Sacramento, Calif., examines ways to shut medical marijuana shops

Fed up with a surge in marijuana dispensaries, Sacramento County supervisors called Tuesday for enhanced measures to shut them down – at least until the county decides whether it wants to permit them.

Sacramento County has been grappling for two years with how to deal with a continuing influx of medical marijuana stores officials say aren't allowed under any county ordinance.

Last January, at least 27 dispensaries were operating in incorporated areas despite orders to close. On Wednesday, supervisors were told that the county's code enforcement division has now served closure notices on 51 marijuana stores.

But despite seeking $60,000 in fines and preparing to take 11 cases to court, county officials said the population of unlicensed dispensaries continues to increase – and there may be 80 or more in the county.

On Wednesday, supervisors voted 4-1 to study remedies, perhaps including giving enhanced resources or funding for legal action to the code enforcement division.

Supervisors, who are considering passing a new law to allow some dispensaries in the county, argued they can't deal with the matter until they first stop the influx and close those operating illegally.

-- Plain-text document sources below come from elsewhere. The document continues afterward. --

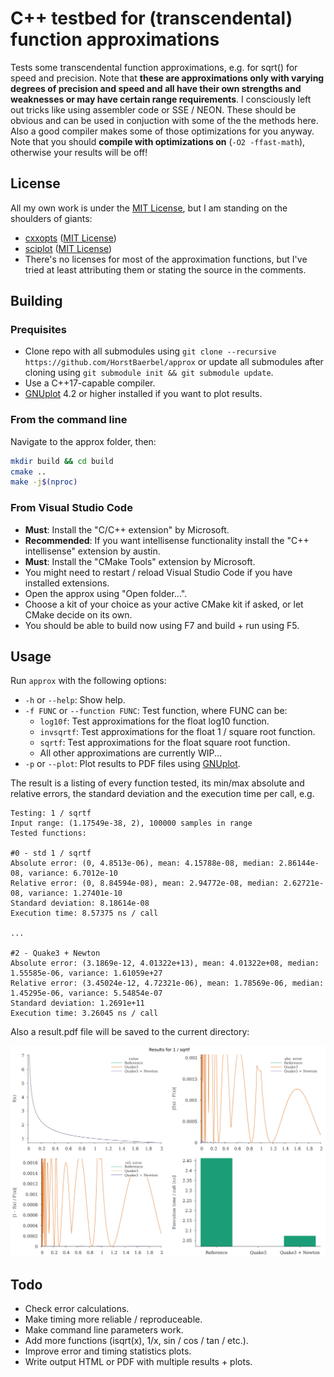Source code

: # C++ testbed for (transcendental) function approximations

Tests some transcendental function approximations, e.g. for sqrt() for speed and precision. Note that **these are approximations only with varying degrees of precision and speed and all have their own strengths and weaknesses or may have certain range requirements**. I consciously left out tricks like using assembler code or SSE / NEON. These should be obvious and can be used in conjuction with some of the the methods here. Also a good compiler makes some of those optimizations for you anyway. Note that you should **compile with optimizations on** (```-O2 -ffast-math```), otherwise your results will be off!

## License

All my own work is under the [MIT License](LICENSE), but I am standing on the shoulders of giants:

* [cxxopts](https://github.com/jarro2783/cxxopts) ([MIT License](./cxxopts/LICENSE))
* [sciplot](https://github.com/sciplot/sciplot) ([MIT License](./sciplot/LICENSE))
* There's no licenses for most of the approximation functions, but I've tried at least attributing them or stating the source in the comments.

## Building

### Prequisites

* Clone repo with all submodules using ```git clone --recursive https://github.com/HorstBaerbel/approx``` or update all submodules after cloning using ```git submodule init && git submodule update```.
* Use a C++17-capable compiler.
* [GNUplot](http://gnuplot.sourceforge.net) 4.2 or higher installed if you want to plot results.

### From the command line

Navigate to the approx folder, then:

```sh
mkdir build && cd build
cmake ..
make -j$(nproc)
```

### From Visual Studio Code

* **Must**: Install the "C/C++ extension" by Microsoft.
* **Recommended**: If you want intellisense functionality install the "C++ intellisense" extension by austin.
* **Must**: Install the "CMake Tools" extension by Microsoft.
* You might need to restart / reload Visual Studio Code if you have installed extensions.
* Open the approx using "Open folder...".
* Choose a kit of your choice as your active CMake kit if asked, or let CMake decide on its own.
* You should be able to build now using F7 and build + run using F5.

## Usage

Run ```approx``` with the following options:

* ```-h``` or ```--help```: Show help.
* ```-f FUNC``` or ```--function FUNC```: Test function, where FUNC can be:
  * ```log10f```: Test approximations for the float log10 function.
  * ```invsqrtf```: Test approximations for the float 1 / square root function.
  * ```sqrtf```: Test approximations for the float square root function.
  * All other approximations are currently WIP...
* ```-p``` or ```--plot```: Plot results to PDF files using [GNUplot](http://gnuplot.sourceforge.net).

The result is a listing of every function tested, its min/max absolute and relative errors, the standard deviation and the execution time per call, e.g.

```
Testing: 1 / sqrtf
Input range: (1.17549e-38, 2), 100000 samples in range
Tested functions:

#0 - std 1 / sqrtf
Absolute error: (0, 4.8513e-06), mean: 4.15788e-08, median: 2.86144e-08, variance: 6.7012e-10
Relative error: (0, 8.84594e-08), mean: 2.94772e-08, median: 2.62721e-08, variance: 1.27401e-10
Standard deviation: 8.18614e-08
Execution time: 8.57375 ns / call

...

#2 - Quake3 + Newton
Absolute error: (3.1869e-12, 4.01322e+13), mean: 4.01322e+08, median: 1.55585e-06, variance: 1.61059e+27
Relative error: (3.45024e-12, 4.72321e-06), mean: 1.78569e-06, median: 1.45295e-06, variance: 5.54854e-07
Standard deviation: 1.2691e+11
Execution time: 3.26045 ns / call
```

Also a result.pdf file will be saved to the current directory:  

![result.png](result.png)

## Todo

* Check error calculations.
* Make timing more reliable / reproduceable.
* Make command line parameters work.
* Add more functions (isqrt(x), 1/x, sin / cos / tan / etc.).
* Improve error and timing statistics plots.
* Write output HTML or PDF with multiple results + plots.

"We've had a proliferation because our ordinance is perceived to be soft," said Supervisor Don Nottoli before the board voted to discuss additional measures Aug. 10 to shutter marijuana stores. "I'm concerned that this thing continues to bloom out of control. We need to take a stand for what's currently in the law in this county."

The supervisors were greeted by a procession of medical marijuana advocates, who argued that the county has made things worse by not approving a plan to allow – and regulate – dispensaries serving legal medical marijuana users.